= WHAT YOU ARE ASKED TO DO =
Start at the first record below and retype through the last, exactly.
** DATA PROVIDED follows **
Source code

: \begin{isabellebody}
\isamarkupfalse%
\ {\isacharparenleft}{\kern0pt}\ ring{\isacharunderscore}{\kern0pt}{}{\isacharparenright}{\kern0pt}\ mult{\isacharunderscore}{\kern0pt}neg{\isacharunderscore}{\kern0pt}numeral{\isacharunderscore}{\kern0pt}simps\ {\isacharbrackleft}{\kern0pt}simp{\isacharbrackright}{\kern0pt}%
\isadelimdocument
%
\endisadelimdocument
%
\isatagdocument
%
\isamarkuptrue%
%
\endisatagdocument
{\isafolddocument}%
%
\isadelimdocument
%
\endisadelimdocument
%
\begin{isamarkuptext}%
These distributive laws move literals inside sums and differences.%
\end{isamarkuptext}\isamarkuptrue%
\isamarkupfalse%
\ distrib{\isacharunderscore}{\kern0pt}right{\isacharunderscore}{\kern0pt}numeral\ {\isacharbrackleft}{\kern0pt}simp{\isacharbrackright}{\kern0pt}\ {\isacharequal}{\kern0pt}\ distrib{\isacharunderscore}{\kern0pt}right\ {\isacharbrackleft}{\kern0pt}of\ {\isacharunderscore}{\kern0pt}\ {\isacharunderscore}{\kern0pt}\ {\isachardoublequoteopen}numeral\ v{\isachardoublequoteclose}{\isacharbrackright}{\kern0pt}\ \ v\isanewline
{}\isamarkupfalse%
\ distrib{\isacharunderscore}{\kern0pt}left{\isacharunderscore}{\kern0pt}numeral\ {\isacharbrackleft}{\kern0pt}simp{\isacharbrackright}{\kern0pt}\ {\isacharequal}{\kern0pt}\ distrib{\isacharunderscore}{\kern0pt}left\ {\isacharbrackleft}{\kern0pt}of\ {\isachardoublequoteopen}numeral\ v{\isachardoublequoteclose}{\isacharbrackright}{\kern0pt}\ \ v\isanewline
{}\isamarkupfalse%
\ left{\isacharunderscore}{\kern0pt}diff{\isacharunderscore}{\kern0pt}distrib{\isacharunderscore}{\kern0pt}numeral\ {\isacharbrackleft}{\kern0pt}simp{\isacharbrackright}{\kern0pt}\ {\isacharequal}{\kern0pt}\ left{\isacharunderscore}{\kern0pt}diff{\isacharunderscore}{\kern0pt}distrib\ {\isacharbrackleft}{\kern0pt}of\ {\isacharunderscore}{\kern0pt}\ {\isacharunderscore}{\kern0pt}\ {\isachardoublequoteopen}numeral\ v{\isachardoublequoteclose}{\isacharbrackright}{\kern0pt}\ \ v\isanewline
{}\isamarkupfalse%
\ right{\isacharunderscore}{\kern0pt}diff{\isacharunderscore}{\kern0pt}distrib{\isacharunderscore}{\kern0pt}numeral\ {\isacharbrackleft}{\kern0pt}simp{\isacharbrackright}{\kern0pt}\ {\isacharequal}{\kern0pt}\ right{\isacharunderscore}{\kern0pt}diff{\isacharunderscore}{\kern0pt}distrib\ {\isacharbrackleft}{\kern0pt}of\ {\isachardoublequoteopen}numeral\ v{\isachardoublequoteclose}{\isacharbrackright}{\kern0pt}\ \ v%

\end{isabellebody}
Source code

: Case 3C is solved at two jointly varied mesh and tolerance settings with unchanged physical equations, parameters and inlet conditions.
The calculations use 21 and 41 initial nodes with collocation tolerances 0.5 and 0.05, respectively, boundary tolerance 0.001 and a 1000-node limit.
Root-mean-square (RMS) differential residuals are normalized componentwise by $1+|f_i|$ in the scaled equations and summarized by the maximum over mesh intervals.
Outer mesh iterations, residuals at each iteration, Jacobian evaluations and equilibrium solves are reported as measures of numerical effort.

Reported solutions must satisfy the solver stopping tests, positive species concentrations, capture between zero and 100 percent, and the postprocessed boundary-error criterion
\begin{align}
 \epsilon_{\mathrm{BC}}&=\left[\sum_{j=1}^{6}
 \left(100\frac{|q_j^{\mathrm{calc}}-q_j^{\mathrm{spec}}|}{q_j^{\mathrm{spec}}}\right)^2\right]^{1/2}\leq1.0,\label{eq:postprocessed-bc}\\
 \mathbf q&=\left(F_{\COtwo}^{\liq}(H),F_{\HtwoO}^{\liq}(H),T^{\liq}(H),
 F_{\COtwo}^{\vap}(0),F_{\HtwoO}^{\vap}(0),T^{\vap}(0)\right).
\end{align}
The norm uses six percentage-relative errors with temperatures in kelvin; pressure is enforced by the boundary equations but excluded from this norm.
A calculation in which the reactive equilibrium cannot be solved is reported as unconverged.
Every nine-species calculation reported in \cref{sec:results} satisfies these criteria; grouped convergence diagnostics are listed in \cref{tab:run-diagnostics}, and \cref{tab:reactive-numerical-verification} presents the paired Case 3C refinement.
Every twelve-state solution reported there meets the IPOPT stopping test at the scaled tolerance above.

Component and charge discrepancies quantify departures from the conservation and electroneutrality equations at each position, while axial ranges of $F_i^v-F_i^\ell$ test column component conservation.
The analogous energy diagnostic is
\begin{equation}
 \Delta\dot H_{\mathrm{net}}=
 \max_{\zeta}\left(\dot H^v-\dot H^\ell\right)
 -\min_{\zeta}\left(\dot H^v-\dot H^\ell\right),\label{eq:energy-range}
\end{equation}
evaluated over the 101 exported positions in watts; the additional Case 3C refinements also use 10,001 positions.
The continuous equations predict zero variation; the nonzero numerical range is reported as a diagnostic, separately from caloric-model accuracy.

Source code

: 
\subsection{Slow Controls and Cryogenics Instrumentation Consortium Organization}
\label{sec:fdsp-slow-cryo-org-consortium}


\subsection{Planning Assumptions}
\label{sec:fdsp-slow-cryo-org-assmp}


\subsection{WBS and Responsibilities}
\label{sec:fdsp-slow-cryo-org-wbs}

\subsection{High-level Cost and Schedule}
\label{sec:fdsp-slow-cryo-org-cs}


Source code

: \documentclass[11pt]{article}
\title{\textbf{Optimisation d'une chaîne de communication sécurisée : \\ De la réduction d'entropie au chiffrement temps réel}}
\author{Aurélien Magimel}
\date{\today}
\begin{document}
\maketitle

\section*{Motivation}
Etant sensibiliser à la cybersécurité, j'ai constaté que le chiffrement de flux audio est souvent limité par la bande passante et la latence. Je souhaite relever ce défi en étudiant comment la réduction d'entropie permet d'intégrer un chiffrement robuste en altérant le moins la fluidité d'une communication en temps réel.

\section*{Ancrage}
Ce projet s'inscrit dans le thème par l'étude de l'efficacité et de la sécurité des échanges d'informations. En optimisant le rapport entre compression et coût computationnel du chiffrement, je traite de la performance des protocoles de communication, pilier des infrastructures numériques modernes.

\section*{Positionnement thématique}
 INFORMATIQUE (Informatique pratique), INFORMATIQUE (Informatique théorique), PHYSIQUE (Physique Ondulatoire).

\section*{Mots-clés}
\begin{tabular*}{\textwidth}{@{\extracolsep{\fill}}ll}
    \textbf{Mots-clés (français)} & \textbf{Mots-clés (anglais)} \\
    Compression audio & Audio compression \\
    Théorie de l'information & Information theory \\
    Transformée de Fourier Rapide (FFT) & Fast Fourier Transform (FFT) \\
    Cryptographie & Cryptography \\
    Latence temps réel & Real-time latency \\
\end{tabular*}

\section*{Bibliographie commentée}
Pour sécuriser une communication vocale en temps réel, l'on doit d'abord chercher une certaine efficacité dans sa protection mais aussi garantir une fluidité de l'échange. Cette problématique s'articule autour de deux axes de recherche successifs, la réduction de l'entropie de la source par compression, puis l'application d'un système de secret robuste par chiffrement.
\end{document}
** End of DATA PROVIDED **
= TASK ANSWER =
Source code

: \begin{isabellebody}
\isamarkupfalse%
\ {\isacharparenleft}{\kern0pt}\ ring{\isacharunderscore}{\kern0pt}{}{\isacharparenright}{\kern0pt}\ mult{\isacharunderscore}{\kern0pt}neg{\isacharunderscore}{\kern0pt}numeral{\isacharunderscore}{\kern0pt}simps\ {\isacharbrackleft}{\kern0pt}simp{\isacharbrackright}{\kern0pt}%
\isadelimdocument
%
\endisadelimdocument
%
\isatagdocument
%
\isamarkuptrue%
%
\endisatagdocument
{\isafolddocument}%
%
\isadelimdocument
%
\endisadelimdocument
%
\begin{isamarkuptext}%
These distributive laws move literals inside sums and differences.%
\end{isamarkuptext}\isamarkuptrue%
\isamarkupfalse%
\ distrib{\isacharunderscore}{\kern0pt}right{\isacharunderscore}{\kern0pt}numeral\ {\isacharbrackleft}{\kern0pt}simp{\isacharbrackright}{\kern0pt}\ {\isacharequal}{\kern0pt}\ distrib{\isacharunderscore}{\kern0pt}right\ {\isacharbrackleft}{\kern0pt}of\ {\isacharunderscore}{\kern0pt}\ {\isacharunderscore}{\kern0pt}\ {\isachardoublequoteopen}numeral\ v{\isachardoublequoteclose}{\isacharbrackright}{\kern0pt}\ \ v\isanewline
{}\isamarkupfalse%
\ distrib{\isacharunderscore}{\kern0pt}left{\isacharunderscore}{\kern0pt}numeral\ {\isacharbrackleft}{\kern0pt}simp{\isacharbrackright}{\kern0pt}\ {\isacharequal}{\kern0pt}\ distrib{\isacharunderscore}{\kern0pt}left\ {\isacharbrackleft}{\kern0pt}of\ {\isachardoublequoteopen}numeral\ v{\isachardoublequoteclose}{\isacharbrackright}{\kern0pt}\ \ v\isanewline
{}\isamarkupfalse%
\ left{\isacharunderscore}{\kern0pt}diff{\isacharunderscore}{\kern0pt}distrib{\isacharunderscore}{\kern0pt}numeral\ {\isacharbrackleft}{\kern0pt}simp{\isacharbrackright}{\kern0pt}\ {\isacharequal}{\kern0pt}\ left{\isacharunderscore}{\kern0pt}diff{\isacharunderscore}{\kern0pt}distrib\ {\isacharbrackleft}{\kern0pt}of\ {\isacharunderscore}{\kern0pt}\ {\isacharunderscore}{\kern0pt}\ {\isachardoublequoteopen}numeral\ v{\isachardoublequoteclose}{\isacharbrackright}{\kern0pt}\ \ v\isanewline
{}\isamarkupfalse%
\ right{\isacharunderscore}{\kern0pt}diff{\isacharunderscore}{\kern0pt}distrib{\isacharunderscore}{\kern0pt}numeral\ {\isacharbrackleft}{\kern0pt}simp{\isacharbrackright}{\kern0pt}\ {\isacharequal}{\kern0pt}\ right{\isacharunderscore}{\kern0pt}diff{\isacharunderscore}{\kern0pt}distrib\ {\isacharbrackleft}{\kern0pt}of\ {\isachardoublequoteopen}numeral\ v{\isachardoublequoteclose}{\isacharbrackright}{\kern0pt}\ \ v%

\end{isabellebody}
Source code

: Case 3C is solved at two jointly varied mesh and tolerance settings with unchanged physical equations, parameters and inlet conditions.
The calculations use 21 and 41 initial nodes with collocation tolerances 0.5 and 0.05, respectively, boundary tolerance 0.001 and a 1000-node limit.
Root-mean-square (RMS) differential residuals are normalized componentwise by $1+|f_i|$ in the scaled equations and summarized by the maximum over mesh intervals.
Outer mesh iterations, residuals at each iteration, Jacobian evaluations and equilibrium solves are reported as measures of numerical effort.

Reported solutions must satisfy the solver stopping tests, positive species concentrations, capture between zero and 100 percent, and the postprocessed boundary-error criterion
\begin{align}
 \epsilon_{\mathrm{BC}}&=\left[\sum_{j=1}^{6}
 \left(100\frac{|q_j^{\mathrm{calc}}-q_j^{\mathrm{spec}}|}{q_j^{\mathrm{spec}}}\right)^2\right]^{1/2}\leq1.0,\label{eq:postprocessed-bc}\\
 \mathbf q&=\left(F_{\COtwo}^{\liq}(H),F_{\HtwoO}^{\liq}(H),T^{\liq}(H),
 F_{\COtwo}^{\vap}(0),F_{\HtwoO}^{\vap}(0),T^{\vap}(0)\right).
\end{align}
The norm uses six percentage-relative errors with temperatures in kelvin; pressure is enforced by the boundary equations but excluded from this norm.
A calculation in which the reactive equilibrium cannot be solved is reported as unconverged.
Every nine-species calculation reported in \cref{sec:results} satisfies these criteria; grouped convergence diagnostics are listed in \cref{tab:run-diagnostics}, and \cref{tab:reactive-numerical-verification} presents the paired Case 3C refinement.
Every twelve-state solution reported there meets the IPOPT stopping test at the scaled tolerance above.

Component and charge discrepancies quantify departures from the conservation and electroneutrality equations at each position, while axial ranges of $F_i^v-F_i^\ell$ test column component conservation.
The analogous energy diagnostic is
\begin{equation}
 \Delta\dot H_{\mathrm{net}}=
 \max_{\zeta}\left(\dot H^v-\dot H^\ell\right)
 -\min_{\zeta}\left(\dot H^v-\dot H^\ell\right),\label{eq:energy-range}
\end{equation}
evaluated over the 101 exported positions in watts; the additional Case 3C refinements also use 10,001 positions.
The continuous equations predict zero variation; the nonzero numerical range is reported as a diagnostic, separately from caloric-model accuracy.

Source code

: 
\subsection{Slow Controls and Cryogenics Instrumentation Consortium Organization}
\label{sec:fdsp-slow-cryo-org-consortium}


\subsection{Planning Assumptions}
\label{sec:fdsp-slow-cryo-org-assmp}


\subsection{WBS and Responsibilities}
\label{sec:fdsp-slow-cryo-org-wbs}

\subsection{High-level Cost and Schedule}
\label{sec:fdsp-slow-cryo-org-cs}


Source code

: \documentclass[11pt]{article}
\title{\textbf{Optimisation d'une chaîne de communication sécurisée : \\ De la réduction d'entropie au chiffrement temps réel}}
\author{Aurélien Magimel}
\date{\today}
\begin{document}
\maketitle

\section*{Motivation}
Etant sensibiliser à la cybersécurité, j'ai constaté que le chiffrement de flux audio est souvent limité par la bande passante et la latence. Je souhaite relever ce défi en étudiant comment la réduction d'entropie permet d'intégrer un chiffrement robuste en altérant le moins la fluidité d'une communication en temps réel.

\section*{Ancrage}
Ce projet s'inscrit dans le thème par l'étude de l'efficacité et de la sécurité des échanges d'informations. En optimisant le rapport entre compression et coût computationnel du chiffrement, je traite de la performance des protocoles de communication, pilier des infrastructures numériques modernes.

\section*{Positionnement thématique}
 INFORMATIQUE (Informatique pratique), INFORMATIQUE (Informatique théorique), PHYSIQUE (Physique Ondulatoire).

\section*{Mots-clés}
\begin{tabular*}{\textwidth}{@{\extracolsep{\fill}}ll}
    \textbf{Mots-clés (français)} & \textbf{Mots-clés (anglais)} \\
    Compression audio & Audio compression \\
    Théorie de l'information & Information theory \\
    Transformée de Fourier Rapide (FFT) & Fast Fourier Transform (FFT) \\
    Cryptographie & Cryptography \\
    Latence temps réel & Real-time latency \\
\end{tabular*}

\section*{Bibliographie commentée}
Pour sécuriser une communication vocale en temps réel, l'on doit d'abord chercher une certaine efficacité dans sa protection mais aussi garantir une fluidité de l'échange. Cette problématique s'articule autour de deux axes de recherche successifs, la réduction de l'entropie de la source par compression, puis l'application d'un système de secret robuste par chiffrement.
\end{document}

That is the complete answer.